• **Exercise**
"without" is the word to look for; copy each line of the listing where it occurs.

(Given data Opens)

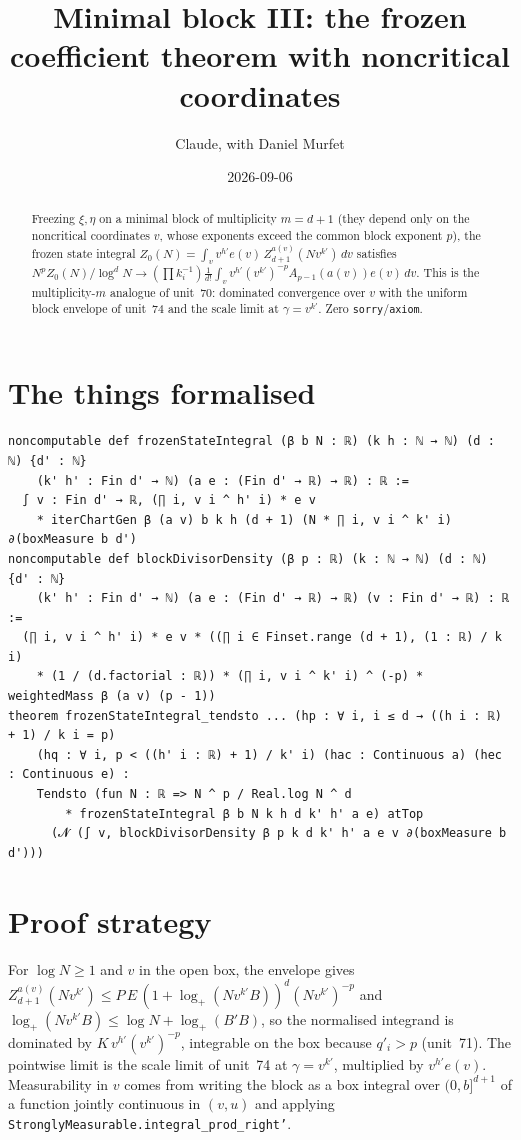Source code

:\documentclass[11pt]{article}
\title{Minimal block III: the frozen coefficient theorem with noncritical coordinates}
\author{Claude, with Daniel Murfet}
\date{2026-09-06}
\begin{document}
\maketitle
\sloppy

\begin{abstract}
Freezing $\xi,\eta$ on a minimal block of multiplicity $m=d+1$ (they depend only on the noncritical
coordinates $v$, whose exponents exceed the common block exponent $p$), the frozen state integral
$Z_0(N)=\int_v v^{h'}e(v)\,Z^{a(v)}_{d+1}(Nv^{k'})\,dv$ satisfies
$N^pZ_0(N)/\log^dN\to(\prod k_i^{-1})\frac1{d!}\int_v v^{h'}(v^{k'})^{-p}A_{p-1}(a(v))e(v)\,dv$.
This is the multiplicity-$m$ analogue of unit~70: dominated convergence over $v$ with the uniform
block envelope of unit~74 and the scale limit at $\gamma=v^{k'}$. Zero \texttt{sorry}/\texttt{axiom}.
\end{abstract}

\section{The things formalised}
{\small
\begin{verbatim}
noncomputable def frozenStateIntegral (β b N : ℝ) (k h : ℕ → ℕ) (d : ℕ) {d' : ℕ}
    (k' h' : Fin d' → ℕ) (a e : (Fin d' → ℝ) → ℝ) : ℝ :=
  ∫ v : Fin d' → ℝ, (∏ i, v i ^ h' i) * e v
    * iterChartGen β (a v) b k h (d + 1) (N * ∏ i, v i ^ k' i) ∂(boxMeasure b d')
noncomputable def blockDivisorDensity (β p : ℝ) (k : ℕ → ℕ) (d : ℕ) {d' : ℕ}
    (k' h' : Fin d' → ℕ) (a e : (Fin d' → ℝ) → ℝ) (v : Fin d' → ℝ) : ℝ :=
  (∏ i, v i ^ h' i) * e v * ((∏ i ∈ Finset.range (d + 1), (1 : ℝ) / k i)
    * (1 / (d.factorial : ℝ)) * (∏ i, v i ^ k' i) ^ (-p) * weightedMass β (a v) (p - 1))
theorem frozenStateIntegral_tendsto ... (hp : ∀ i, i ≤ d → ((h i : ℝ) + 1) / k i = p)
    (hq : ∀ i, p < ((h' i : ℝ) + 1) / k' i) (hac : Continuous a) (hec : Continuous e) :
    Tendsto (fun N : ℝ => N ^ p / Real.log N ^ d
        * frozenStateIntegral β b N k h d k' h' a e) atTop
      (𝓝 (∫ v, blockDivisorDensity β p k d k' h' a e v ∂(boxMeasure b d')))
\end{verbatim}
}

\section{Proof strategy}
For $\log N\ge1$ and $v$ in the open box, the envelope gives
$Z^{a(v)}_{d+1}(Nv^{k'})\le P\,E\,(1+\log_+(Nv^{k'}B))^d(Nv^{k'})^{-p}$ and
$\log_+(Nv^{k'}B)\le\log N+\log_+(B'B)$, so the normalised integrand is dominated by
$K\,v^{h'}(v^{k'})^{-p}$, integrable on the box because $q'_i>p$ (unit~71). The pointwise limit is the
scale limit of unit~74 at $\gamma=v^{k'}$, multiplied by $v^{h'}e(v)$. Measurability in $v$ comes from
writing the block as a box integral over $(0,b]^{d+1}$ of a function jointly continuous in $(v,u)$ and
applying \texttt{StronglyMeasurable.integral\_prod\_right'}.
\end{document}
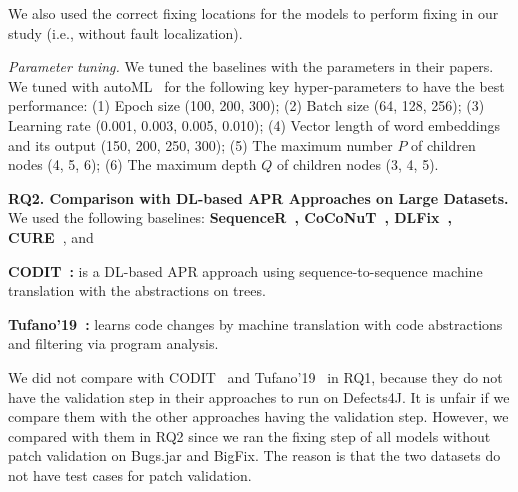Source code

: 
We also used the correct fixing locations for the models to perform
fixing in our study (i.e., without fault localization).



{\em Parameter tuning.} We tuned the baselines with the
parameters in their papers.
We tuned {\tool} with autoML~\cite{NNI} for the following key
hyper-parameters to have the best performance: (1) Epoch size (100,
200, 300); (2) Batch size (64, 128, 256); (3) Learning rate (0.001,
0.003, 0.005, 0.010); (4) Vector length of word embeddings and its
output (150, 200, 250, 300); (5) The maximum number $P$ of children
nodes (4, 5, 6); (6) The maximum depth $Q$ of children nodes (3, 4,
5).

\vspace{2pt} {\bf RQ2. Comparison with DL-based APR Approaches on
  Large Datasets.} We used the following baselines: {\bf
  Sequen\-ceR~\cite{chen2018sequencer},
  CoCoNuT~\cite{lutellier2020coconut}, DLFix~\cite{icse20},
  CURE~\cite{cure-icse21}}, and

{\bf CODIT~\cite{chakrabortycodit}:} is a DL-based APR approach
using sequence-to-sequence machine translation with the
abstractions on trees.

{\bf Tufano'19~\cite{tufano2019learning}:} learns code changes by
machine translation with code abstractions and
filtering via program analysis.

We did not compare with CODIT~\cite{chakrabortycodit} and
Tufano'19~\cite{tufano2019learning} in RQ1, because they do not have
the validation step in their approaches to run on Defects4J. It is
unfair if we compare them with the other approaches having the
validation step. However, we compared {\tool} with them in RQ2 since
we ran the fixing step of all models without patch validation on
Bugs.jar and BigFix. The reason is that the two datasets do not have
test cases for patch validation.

(Given data Closes)

• **Written solution**
fixing in our study (i.e., without fault localization).
we ran the fixing step of all models without patch validation on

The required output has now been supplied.